Problem to work on =>
Where the string "https" appears in a line of the data, show that line.

BEGIN Supplied records

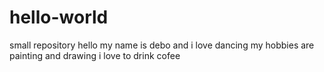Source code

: # hello-world
small repository
hello my name is debo and i love dancing
my hobbies are painting and drawing
i love to drink cofee
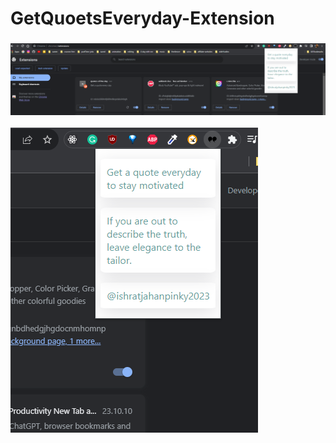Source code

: # GetQuoetsEveryday-Extension
### ![ss](https://github.com/Pinky057/GetQuoetsEveryday-Extension/blob/main/Screenshot%202023-10-18%20014412.png)

![ss](https://github.com/Pinky057/GetQuoetsEveryday-Extension/blob/main/Screenshot%202023-10-18%20014448.png)
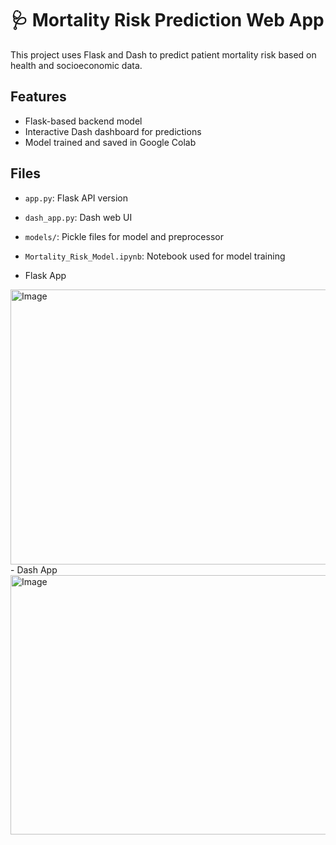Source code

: # 🩺 Mortality Risk Prediction Web App

This project uses Flask and Dash to predict patient mortality risk based on health and socioeconomic data.

## Features
- Flask-based backend model
- Interactive Dash dashboard for predictions
- Model trained and saved in Google Colab

## Files
- `app.py`: Flask API version
- `dash_app.py`: Dash web UI
- `models/`: Pickle files for model and preprocessor
- `Mortality_Risk_Model.ipynb`: Notebook used for model training

- Flask App
<img width="930" height="440" alt="Image" src="https://github.com/user-attachments/assets/26351b30-636d-46bf-9b27-7d5e2de868c0" />
- Dash App
<img width="811" height="415" alt="Image" src="https://github.com/user-attachments/assets/0ee94d28-3cdf-4136-9443-26c120b662d1" />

END Supplied records

Solution to this task =>
### ![ss](https://github.com/Pinky057/GetQuoetsEveryday-Extension/blob/main/Screenshot%202023-10-18%20014412.png)
![ss](https://github.com/Pinky057/GetQuoetsEveryday-Extension/blob/main/Screenshot%202023-10-18%20014448.png)
<img width="930" height="440" alt="Image" src="https://github.com/user-attachments/assets/26351b30-636d-46bf-9b27-7d5e2de868c0" />
<img width="811" height="415" alt="Image" src="https://github.com/user-attachments/assets/0ee94d28-3cdf-4136-9443-26c120b662d1" />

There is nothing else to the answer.